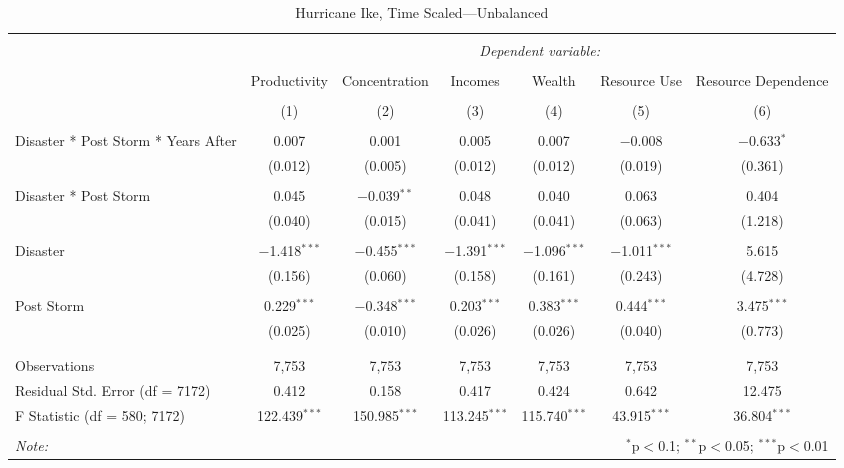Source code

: 
\begin{table}[!htbp] \centering 
  \caption{Hurricane Ike, Time Scaled---Unbalanced} 
  \label{} 
\footnotesize 
\begin{tabular}{@{\extracolsep{5pt}}lcccccc} 
\\[-1.8ex]\hline 
\hline \\[-1.8ex] 
 & \multicolumn{6}{c}{\textit{Dependent variable:}} \\ 
\cline{2-7} 
\\[-1.8ex] & Productivity & Concentration & Incomes & Wealth & Resource Use & Resource Dependence \\ 
\\[-1.8ex] & (1) & (2) & (3) & (4) & (5) & (6)\\ 
\hline \\[-1.8ex] 
 Disaster * Post Storm * Years After & 0.007 & 0.001 & 0.005 & 0.007 & $-$0.008 & $-$0.633$^{*}$ \\ 
  & (0.012) & (0.005) & (0.012) & (0.012) & (0.019) & (0.361) \\ 
  & & & & & & \\ 
 Disaster * Post Storm & 0.045 & $-$0.039$^{**}$ & 0.048 & 0.040 & 0.063 & 0.404 \\ 
  & (0.040) & (0.015) & (0.041) & (0.041) & (0.063) & (1.218) \\ 
  & & & & & & \\ 
 Disaster & $-$1.418$^{***}$ & $-$0.455$^{***}$ & $-$1.391$^{***}$ & $-$1.096$^{***}$ & $-$1.011$^{***}$ & 5.615 \\ 
  & (0.156) & (0.060) & (0.158) & (0.161) & (0.243) & (4.728) \\ 
  & & & & & & \\ 
 Post Storm & 0.229$^{***}$ & $-$0.348$^{***}$ & 0.203$^{***}$ & 0.383$^{***}$ & 0.444$^{***}$ & 3.475$^{***}$ \\ 
  & (0.025) & (0.010) & (0.026) & (0.026) & (0.040) & (0.773) \\ 
  & & & & & & \\ 
\hline \\[-1.8ex] 
Observations & 7,753 & 7,753 & 7,753 & 7,753 & 7,753 & 7,753 \\ 
Residual Std. Error (df = 7172) & 0.412 & 0.158 & 0.417 & 0.424 & 0.642 & 12.475 \\ 
F Statistic (df = 580; 7172) & 122.439$^{***}$ & 150.985$^{***}$ & 113.245$^{***}$ & 115.740$^{***}$ & 43.915$^{***}$ & 36.804$^{***}$ \\ 
\hline 
\hline \\[-1.8ex] 
\textit{Note:}  & \multicolumn{6}{r}{$^{*}$p$<$0.1; $^{**}$p$<$0.05; $^{***}$p$<$0.01} \\ 
\end{tabular} 
\end{table}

Try it = Transcribe each entry exactly, pictures excluded.

Problem solution =
Source code

: 
\begin{table}[!htbp] \centering 
  \caption{Hurricane Ike, Time Scaled---Unbalanced} 
  \label{} 
\footnotesize 
\begin{tabular}{@{\extracolsep{5pt}}lcccccc} 
\\[-1.8ex]\hline 
\hline \\[-1.8ex] 
 & \multicolumn{6}{c}{\textit{Dependent variable:}} \\ 
\cline{2-7} 
\\[-1.8ex] & Productivity & Concentration & Incomes & Wealth & Resource Use & Resource Dependence \\ 
\\[-1.8ex] & (1) & (2) & (3) & (4) & (5) & (6)\\ 
\hline \\[-1.8ex] 
 Disaster * Post Storm * Years After & 0.007 & 0.001 & 0.005 & 0.007 & $-$0.008 & $-$0.633$^{*}$ \\ 
  & (0.012) & (0.005) & (0.012) & (0.012) & (0.019) & (0.361) \\ 
  & & & & & & \\ 
 Disaster * Post Storm & 0.045 & $-$0.039$^{**}$ & 0.048 & 0.040 & 0.063 & 0.404 \\ 
  & (0.040) & (0.015) & (0.041) & (0.041) & (0.063) & (1.218) \\ 
  & & & & & & \\ 
 Disaster & $-$1.418$^{***}$ & $-$0.455$^{***}$ & $-$1.391$^{***}$ & $-$1.096$^{***}$ & $-$1.011$^{***}$ & 5.615 \\ 
  & (0.156) & (0.060) & (0.158) & (0.161) & (0.243) & (4.728) \\ 
  & & & & & & \\ 
 Post Storm & 0.229$^{***}$ & $-$0.348$^{***}$ & 0.203$^{***}$ & 0.383$^{***}$ & 0.444$^{***}$ & 3.475$^{***}$ \\ 
  & (0.025) & (0.010) & (0.026) & (0.026) & (0.040) & (0.773) \\ 
  & & & & & & \\ 
\hline \\[-1.8ex] 
Observations & 7,753 & 7,753 & 7,753 & 7,753 & 7,753 & 7,753 \\ 
Residual Std. Error (df = 7172) & 0.412 & 0.158 & 0.417 & 0.424 & 0.642 & 12.475 \\ 
F Statistic (df = 580; 7172) & 122.439$^{***}$ & 150.985$^{***}$ & 113.245$^{***}$ & 115.740$^{***}$ & 43.915$^{***}$ & 36.804$^{***}$ \\ 
\hline 
\hline \\[-1.8ex] 
\textit{Note:}  & \multicolumn{6}{r}{$^{*}$p$<$0.1; $^{**}$p$<$0.05; $^{***}$p$<$0.01} \\ 
\end{tabular} 
\end{table}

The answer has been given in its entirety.